Background technology
Build the steel plate (high-tensile steel) that pressure vessel, boats and ships and marine structure etc. are used, both required high-strength
Degree, requires that again the toughness (low-temperature flexibility) under low temperature and weldability are the most excellent.The most in recent years, go out from a security point
Send out, it is desirable to the more high tenacity under extremely low temperature.
In order to make the toughness of steel plate improve, the method doing one's utmost to control the addition of alloying element is advisable, but so, by force
Degree guarantee become difficulty.Otherwise, if add alloying element in order to ensure intensity, then toughness reduces on the contrary.So, intensity with
Toughness is contrary characteristic, makes both characteristics exist side by side extremely difficult.
As for making one of effective way that strength and toughness both characteristics of steel plate improve, can enumerate containing conduct
The method of the Ni of alloying element.The most a large amount of steel plates proposing to contain Ni, but practical situation such as 3.5%Ni steel, 9%Ni
As steel is representative, if containing Ni the most in a large number, then can not play this effect to greatest extent.In contrast, about containing 1
~the steel plate of a small amount of Ni of about 2%, such as being proposed by patent documentation 1, the most still can not meet low even if meeting high intensity
Toughness under Wen, it is difficult to simultaneously meet intensity and low-temperature flexibility.
Prior art literature
Patent documentation
Patent documentation 1: No. 3741078 publications of Japanese Patent No.
Summary of the invention
Invent problem to be solved
The present invention completes in view of such situation, its object is to, it is provided that though a kind of Ni content 2.0% with
Under, the high-tensile steel that still high intensity and low-temperature flexibility are also excellent, and useful for manufacturing such high-tensile steel
Method.
For solving the means of problem
The high-tensile steel of the present invention that can reach above-mentioned purpose is characterised by, contains C:0.03~0.09% respectively
(represent " quality % ", relate to below chemical composition all with), Si:0.05~0.35%, Mn:0.9~1.6%, P:0.01% with
Under (without 0%), below S:0.01% (without 0%), Al:0.01~0.06%, Ni:0.2~2.0%, Nb:0.007~
0.017%, Ti:0.007~0.017%, Ca:0.0005~0.003% and N:0.0025~0.0050%, surplus is by ferrum and not
Evitable impurity constitute, following (1) formula the CEQ (quality %) specified is more than 0.345 and less than 0.428, and by under
The σ that (2) formula of stating specifies is more than 2080, and the microscopic structure of t/4 (t: thickness of slab) position is the mixing of ferrite and pearlite
Tissue, the average equivalent circular diameter of described ferrite crystal grain is below 7.0 μm.Further, described what is called " average equivalent circular diameter ",
It it is the meansigma methods of the diameter (equivalent circle diameter) of the bowlder that ferrite crystal grain is converted into same homalographic.

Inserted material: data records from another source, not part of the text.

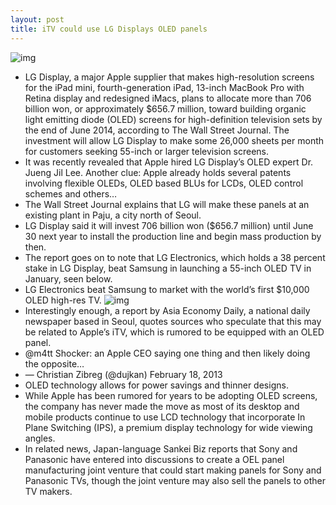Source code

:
 ```yaml
---
layout: post
title: iTV could use LG Displays OLED panels
---
```

![img](http://media.idownloadblog.com/wp-content/uploads/2012/12/iTV-mockup-AllThingsD-002.jpg)
* LG Display, a major Apple supplier that makes high-resolution screens for the iPad mini, fourth-generation iPad, 13-inch MacBook Pro with Retina display and redesigned iMacs, plans to allocate more than 706 billion won, or approximately $656.7 million, toward building organic light emitting diode (OLED) screens for high-definition television sets by the end of June 2014, according to The Wall Street Journal. The investment will allow LG Display to make some 26,000 sheets per month for customers seeking 55-inch or larger television screens.
* It was recently revealed that Apple hired LG Display’s OLED expert Dr. Jueng Jil Lee. Another clue: Apple already holds several patents involving flexible OLEDs, OLED based BLUs for LCDs, OLED control schemes and others…
* The Wall Street Journal explains that LG will make these panels at an existing plant in Paju, a city north of Seoul.
* LG Display said it will invest 706 billion won ($656.7 million) until June 30 next year to install the production line and begin mass production by then.
* The report goes on to note that LG Electronics, which holds a 38 percent stake in LG Display, beat Samsung in launching a 55-inch OLED TV in January, seen below.
* LG Electronics beat Samsung to market with the world’s first $10,000 OLED high-res TV.
![img](http://media.idownloadblog.com/wp-content/uploads/2013/02/LG-Electronics-OLED-TV.jpg)
* Interestingly enough, a report by Asia Economy Daily, a national daily newspaper based in Seoul, quotes sources who speculate that this may be related to Apple’s iTV, which is rumored to be equipped with an OLED panel.
* @m4tt Shocker: an Apple CEO saying one thing and then likely doing the opposite…
* — Christian Zibreg (@dujkan) February 18, 2013
* OLED technology allows for power savings and thinner designs.
* While Apple has been rumored for years to be adopting OLED screens, the company has never made the move as most of its desktop and mobile products continue to use LCD technology that incorporate In Plane Switching (IPS), a premium display technology for wide viewing angles.
* In related news, Japan-language Sankei Biz reports that Sony and Panasonic have entered into discussions to create a OEL panel manufacturing joint venture that could start making panels for Sony and Panasonic TVs, though the joint venture may also sell the panels to other TV makers.

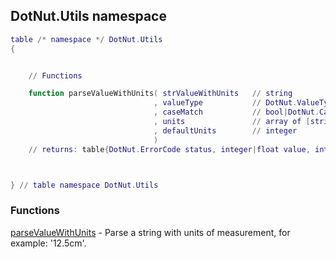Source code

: ## DotNut.Utils namespace
```lua
table /* namespace */ DotNut.Utils
{


    // Functions

    function parseValueWithUnits( strValueWithUnits   // string
                                , valueType           // DotNut.ValueType
                                , caseMatch           // bool|DotNut.CaseMatchType
                                , units               // array of [string unitStr, integer unitValue]
                                , defaultUnits        // integer
                                )
    // returns: table{DotNut.ErrorCode status, integer|float value, integer units}



} // table namespace DotNut.Utils
```


### Functions


[parseValueWithUnits](../DotNut/Utils/parseValueWithUnits.md) - Parse a string with units of measurement, for example: '12.5cm'.

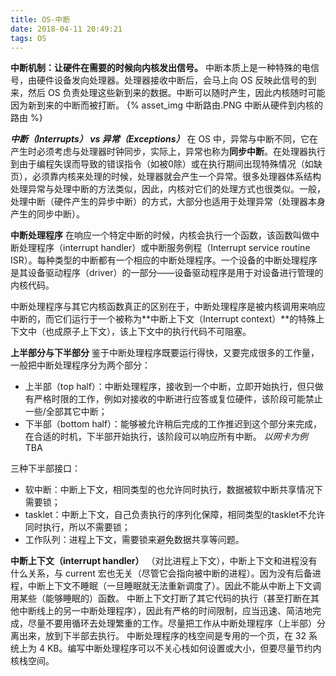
 ```yaml
---
title: OS-中断
date: 2018-04-11 20:49:21
tags: OS
---
```

**中断机制：让硬件在需要的时候向内核发出信号。**
中断本质上是一种特殊的电信号，由硬件设备发向处理器。处理器接收中断后，会马上向 OS 反映此信号的到来，然后 OS 负责处理这些新到来的数据。中断可以随时产生，因此内核随时可能因为新到来的中断而被打断。
{% asset_img 中断路由.PNG 中断从硬件到内核的路由 %}

_**中断（Interrupts） vs 异常（Exceptions）**_
在 OS 中，异常与中断不同，它在产生时必须考虑与处理器时钟同步，实际上，异常也称为**同步中断**。在处理器执行到由于编程失误而导致的错误指令（如被0除）或在执行期间出现特殊情况（如缺页），必须靠内核来处理的时候，处理器就会产生一个异常。很多处理器体系结构处理异常与处理中断的方法类似，因此，内核对它们的处理方式也很类似。一般，处理中断（硬件产生的异步中断）的方式，大部分也适用于处理异常（处理器本身产生的同步中断）。

**中断处理程序**
在响应一个特定中断的时候，内核会执行一个函数，该函数叫做中断处理程序（interrupt handler）或中断服务例程（Interrupt service routine ISR）。每种类型的中断都有一个相应的中断处理程序。一个设备的中断处理程序是其设备驱动程序（driver）的一部分——设备驱动程序是用于对设备进行管理的内核代码。

中断处理程序与其它内核函数真正的区别在于，中断处理程序是被内核调用来响应中断的，而它们运行于一个被称为**中断上下文（Interrupt context）**的特殊上下文中（也成原子上下文），该上下文中的执行代码不可阻塞。

**上半部分与下半部分**
鉴于中断处理程序既要运行得快，又要完成很多的工作量，一般把中断处理程序分为两个部分：
* 上半部（top half）：中断处理程序，接收到一个中断，立即开始执行，但只做有严格时限的工作，例如对接收的中断进行应答或复位硬件，该阶段可能禁止一些/全部其它中断；
* 下半部（bottom half）：能够被允许稍后完成的工作推迟到这个部分来完成，在合适的时机，下半部开始执行，该阶段可以响应所有中断。
_以网卡为例_ TBA

三种下半部接口：
* 软中断：中断上下文，相同类型的也允许同时执行，数据被软中断共享情况下需要锁；
* tasklet：中断上下文，自己负责执行的序列化保障，相同类型的tasklet不允许同时执行，所以不需要锁；
* 工作队列：进程上下文，需要锁来避免数据共享等问题。

**中断上下文（interrupt handler）**
（对比进程上下文），中断上下文和进程没有什么关系，与 current 宏也无关（尽管它会指向被中断的进程）。因为没有后备进程，中断上下文不睡眠（一旦睡眠就无法重新调度了）。因此不能从中断上下文调用某些（能够睡眠的）函数。
中断上下文打断了其它代码的执行（甚至打断在其他中断线上的另一中断处理程序），因此有严格的时间限制，应当迅速、简洁地完成，尽量不要用循环去处理繁重的工作。尽量把工作从中断处理程序（上半部）分离出来，放到下半部去执行。
中断处理程序的栈空间是专用的一个页，在 32 系统上为 4 KB。编写中断处理程序可以不关心栈如何设置或大小，但要尽量节约内核栈空间。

CEQ=[C]+[Mn]/6+ ([Cr]+[Mo]+[V])/5+ ([Cu]+[Ni])/15 ... (1)
σ=2.90 × { 602781.57-(1154 × CEQ-3.25)2}1/2/0.963+400×[Ni] …(2)
Wherein, [C], [Mn], [Cr], [Mo], [V], [Cu] and [Ni] represents containing of C, Mn, Cr, Mo, V, Cu and Ni respectively
Amount (quality %).
In above-mentioned (1) formula, in addition to the basis (C, Mn, Ni) of steel plate of the present invention, it is also possible to also comprise according to need
Want contained element (Cr, Mo, V, Cu etc.), during without these elements, delete this project to calculate the value of CEQ, containing these
During element, calculate the value of CEQ according to above-mentioned (1) formula.
In the high-tensile steel of the present invention, as required, belong in following (a)~(c) any one is contained further
More than kind also effectively, according to contained composition, the characteristic of high-tensile steel is improved.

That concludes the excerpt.